Copy every line from the records below that holds the word "positions".
=== Begin Enclosure ===
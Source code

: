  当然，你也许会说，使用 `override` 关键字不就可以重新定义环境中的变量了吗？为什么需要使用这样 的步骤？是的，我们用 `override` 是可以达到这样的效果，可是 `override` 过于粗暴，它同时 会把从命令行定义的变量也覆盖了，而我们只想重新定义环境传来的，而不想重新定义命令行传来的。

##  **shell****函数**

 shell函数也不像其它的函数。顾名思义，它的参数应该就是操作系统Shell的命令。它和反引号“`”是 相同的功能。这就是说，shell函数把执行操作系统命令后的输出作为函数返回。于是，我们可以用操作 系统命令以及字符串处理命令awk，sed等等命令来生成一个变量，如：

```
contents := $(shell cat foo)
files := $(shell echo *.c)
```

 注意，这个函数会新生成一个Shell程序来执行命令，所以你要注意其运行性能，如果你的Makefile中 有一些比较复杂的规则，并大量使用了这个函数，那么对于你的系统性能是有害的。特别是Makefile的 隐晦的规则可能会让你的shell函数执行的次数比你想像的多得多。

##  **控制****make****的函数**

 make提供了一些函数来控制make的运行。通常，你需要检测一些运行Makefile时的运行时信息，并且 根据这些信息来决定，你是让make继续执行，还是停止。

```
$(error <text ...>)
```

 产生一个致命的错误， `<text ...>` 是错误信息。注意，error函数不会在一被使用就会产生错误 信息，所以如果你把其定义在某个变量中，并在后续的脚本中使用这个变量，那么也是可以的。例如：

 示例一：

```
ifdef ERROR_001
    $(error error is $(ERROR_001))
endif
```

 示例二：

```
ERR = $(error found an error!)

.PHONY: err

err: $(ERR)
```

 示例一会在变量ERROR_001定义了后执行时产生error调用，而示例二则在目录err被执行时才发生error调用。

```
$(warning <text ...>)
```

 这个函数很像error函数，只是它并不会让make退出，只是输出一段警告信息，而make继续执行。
=== End Enclosure ===
=== Begin Enclosure ===
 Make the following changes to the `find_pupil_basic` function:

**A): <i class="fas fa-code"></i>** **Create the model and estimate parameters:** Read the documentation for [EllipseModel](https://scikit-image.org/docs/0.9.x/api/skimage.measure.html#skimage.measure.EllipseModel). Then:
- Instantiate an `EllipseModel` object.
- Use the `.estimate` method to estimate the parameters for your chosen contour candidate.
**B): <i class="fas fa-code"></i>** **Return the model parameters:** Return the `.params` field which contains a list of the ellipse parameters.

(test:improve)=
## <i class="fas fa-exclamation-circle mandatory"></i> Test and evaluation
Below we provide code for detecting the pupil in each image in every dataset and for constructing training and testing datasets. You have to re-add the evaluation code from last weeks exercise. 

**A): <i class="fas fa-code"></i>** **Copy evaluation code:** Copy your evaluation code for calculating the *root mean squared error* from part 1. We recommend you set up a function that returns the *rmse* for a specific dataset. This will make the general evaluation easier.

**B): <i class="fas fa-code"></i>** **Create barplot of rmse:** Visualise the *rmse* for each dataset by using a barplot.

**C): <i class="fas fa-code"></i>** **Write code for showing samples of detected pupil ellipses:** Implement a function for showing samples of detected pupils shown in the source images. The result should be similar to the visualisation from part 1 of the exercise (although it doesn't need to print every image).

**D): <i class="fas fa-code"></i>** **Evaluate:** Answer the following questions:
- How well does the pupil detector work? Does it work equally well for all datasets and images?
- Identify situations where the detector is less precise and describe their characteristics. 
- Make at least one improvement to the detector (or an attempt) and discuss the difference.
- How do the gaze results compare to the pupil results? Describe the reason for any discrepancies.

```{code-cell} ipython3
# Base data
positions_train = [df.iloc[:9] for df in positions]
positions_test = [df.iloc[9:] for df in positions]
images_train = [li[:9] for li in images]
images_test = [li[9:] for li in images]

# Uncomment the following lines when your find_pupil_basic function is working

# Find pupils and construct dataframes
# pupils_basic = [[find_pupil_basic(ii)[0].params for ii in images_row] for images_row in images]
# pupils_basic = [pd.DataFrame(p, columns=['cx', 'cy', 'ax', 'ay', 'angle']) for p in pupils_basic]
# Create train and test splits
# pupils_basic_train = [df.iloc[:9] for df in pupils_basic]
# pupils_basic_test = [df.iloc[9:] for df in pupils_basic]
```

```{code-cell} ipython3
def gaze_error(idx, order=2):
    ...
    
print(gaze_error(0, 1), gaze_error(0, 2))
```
=== End Enclosure ===
Expected output:
positions_train = [df.iloc[:9] for df in positions]
positions_test = [df.iloc[9:] for df in positions]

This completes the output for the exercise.